11

I have this code:

Int32 i1 = 14000000;
byte[] b = BitConverter.GetBytes(i1);
string s = System.Text.Encoding.UTF8.GetString(b);
byte[] b2 = System.Text.Encoding.UTF8.GetBytes(s);
Int32 i2 = BitConverter.ToInt32(b2,0);;

i2 is equal to -272777233. Why isn't it the input value? (14000000) ?

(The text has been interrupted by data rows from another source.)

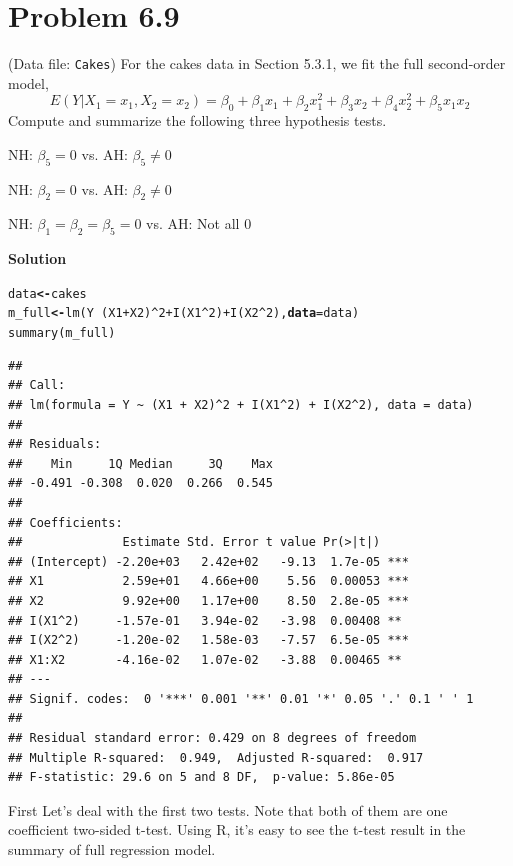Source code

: \documentclass[12pt,oneside,a4paper]{article}\usepackage[]{graphicx}\usepackage[]{xcolor}
\makeatletter
\newcommand{\hlnum}[1]{\textcolor[rgb]{0,0,0}{#1}}%
\newcommand{\hlopt}[1]{\textcolor[rgb]{0,0,0}{#1}}%
\newcommand{\hlstd}[1]{\textcolor[rgb]{0,0,0}{#1}}%
\newcommand{\hlkwb}[1]{\textcolor[rgb]{0.498,0,0.333}{\textbf{#1}}}%
\newcommand{\hlkwc}[1]{\textcolor[rgb]{0.498,0,0.333}{\textbf{#1}}}%
\newcommand{\hlkwd}[1]{\textcolor[rgb]{0,0,0}{#1}}%
\newenvironment{kframe}{%
 \def\at@end@of@kframe{}%
 \ifinner\ifhmode%
  \def\at@end@of@kframe{\end{minipage}}%
  \begin{minipage}{\columnwidth}%
 \fi\fi%
 \def\FrameCommand##1{\hskip\@totalleftmargin \hskip-\fboxsep
 \colorbox{shadecolor}{##1}\hskip-\fboxsep
     \hskip-\linewidth \hskip-\@totalleftmargin \hskip\columnwidth}%
 \MakeFramed {\advance\hsize-\width
   \@totalleftmargin\z@ \linewidth\hsize
   \@setminipage}}%
 {\par\unskip\endMakeFramed%
 \at@end@of@kframe}
\newenvironment{knitrout}{}{} %
\newcommand{\problem}[1]
{
    \clearpage
    \section*{Problem {#1}}
}
\newcommand{\solution}
{
    \vspace{15pt}
    \noindent\ignorespaces\textbf{\large Solution}
}
\newcommand{\m}[1]{\texttt{{#1}}}
\makeatother
\begin{document}
\problem{6.9}
(Data file: \m{Cakes}) For the cakes data in Section 5.3.1, we fit the full second-order model,
$$E(Y|X_{1} = x_{1},X_{2} = x_{2}) = \beta_{0} + \beta_{1}x_{1} + \beta_{2}x_{1}^2 + \beta_{3}x_{2} + \beta_{4}x_{2}^{2} + \beta_{5}x_{1}x_{2}$$
Compute and summarize the following three hypothesis tests.

\begin{center}
NH: $\beta_{5} = 0$ vs. AH: $\beta_{5} \neq 0$

NH: $\beta_{2} = 0$ vs. AH: $\beta_{2} \neq 0$

NH: $\beta_{1} = \beta_{2} = \beta_{5} = 0$ vs. AH: Not all 0
\end{center}

\solution

\begin{knitrout}
\color{fgcolor}\begin{kframe}
\begin{alltt}
\hlstd{data} \hlkwb{<-} \hlstd{cakes}
\hlstd{m_full} \hlkwb{<-} \hlkwd{lm}\hlstd{(Y} \hlopt{~} \hlstd{(X1} \hlopt{+} \hlstd{X2)} \hlopt{^} \hlnum{2} \hlopt{+} \hlkwd{I}\hlstd{(X1} \hlopt{^} \hlnum{2}\hlstd{)} \hlopt{+} \hlkwd{I}\hlstd{(X2} \hlopt{^} \hlnum{2}\hlstd{),} \hlkwc{data} \hlstd{= data)}
\hlkwd{summary}\hlstd{(m_full)}
\end{alltt}
\begin{verbatim}
## 
## Call:
## lm(formula = Y ~ (X1 + X2)^2 + I(X1^2) + I(X2^2), data = data)
## 
## Residuals:
##    Min     1Q Median     3Q    Max 
## -0.491 -0.308  0.020  0.266  0.545 
## 
## Coefficients:
##              Estimate Std. Error t value Pr(>|t|)    
## (Intercept) -2.20e+03   2.42e+02   -9.13  1.7e-05 ***
## X1           2.59e+01   4.66e+00    5.56  0.00053 ***
## X2           9.92e+00   1.17e+00    8.50  2.8e-05 ***
## I(X1^2)     -1.57e-01   3.94e-02   -3.98  0.00408 ** 
## I(X2^2)     -1.20e-02   1.58e-03   -7.57  6.5e-05 ***
## X1:X2       -4.16e-02   1.07e-02   -3.88  0.00465 ** 
## ---
## Signif. codes:  0 '***' 0.001 '**' 0.01 '*' 0.05 '.' 0.1 ' ' 1
## 
## Residual standard error: 0.429 on 8 degrees of freedom
## Multiple R-squared:  0.949,	Adjusted R-squared:  0.917 
## F-statistic: 29.6 on 5 and 8 DF,  p-value: 5.86e-05
\end{verbatim}
\end{kframe}
\end{knitrout}

First Let's deal with the first two tests. Note that both of them are one coefficient two-sided t-test. Using R, it's easy to see the t-test result in the summary of full regression model. 
\end{document}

EDIT: what I am trying to do is append it to another string which I'm then writing to file using WriteAllText

mcmillab
  • 2,752
  • 2
  • 23
  • 37
  • 2
    Did you know that string is not just an array of bytes? – John Saunders Jan 05 '13 at 02:44
  • In c and c++, a string is just an array of bytes with a zero at the end. That's not true in C# and .NET. – John Saunders Jan 05 '13 at 02:47
  • BTW, what were the `Length` properties of `b`, `s`, and `b2`? – John Saunders Jan 05 '13 at 02:48
  • so what's the best way to convert an int to a string and back? Ideally with the string being fixed length, and as short as possible? – mcmillab Jan 05 '13 at 02:48
  • It's unclear what you mean. Do you mean to conver the integer to a string or to interpret the string as an integer or to interpret the reference pointer as int? What? – Cole Tobin Jan 05 '13 at 02:57
  • I want the 4 bytes representing the int, but as a string not byte array – mcmillab Jan 05 '13 at 03:07
  • Not sure why I've been downvoted here? For not knowing something? – mcmillab Jan 05 '13 at 03:19
  • @mcmillab Because your question isn't clear. You need to write what you want to do. Although you already made comments on that you didn't edit the question, so... (And BTW please check my updated answer) – Alvin Wong Jan 05 '13 at 03:23
  • You can't turn bytes into text like that. A character is represented using two bytes, so four bytes would be two characters, but not all character codes are used, so turning bytes into characters would result in characters that can't be encoded into bytes and written to a file. So, what exactly are you trying to do? – Guffa Jan 05 '13 at 03:41

5 Answers5

15

Because an Encoding class is not going to just work for anything. If a "character" (possibly a few bytes in case of UTF-8) is not a valid character in that particular character set (in your case UTF-8), it will use a replacement character.

a single QUESTION MARK (U+003F)

(Source: http://msdn.microsoft.com/en-us/library/ms404377.aspx#FallbackStrategy)

Some case it is just a ?, for example in ASCII/CP437/ISO 8859-1, but there is a way for you to choose what to do with it. (See the link above)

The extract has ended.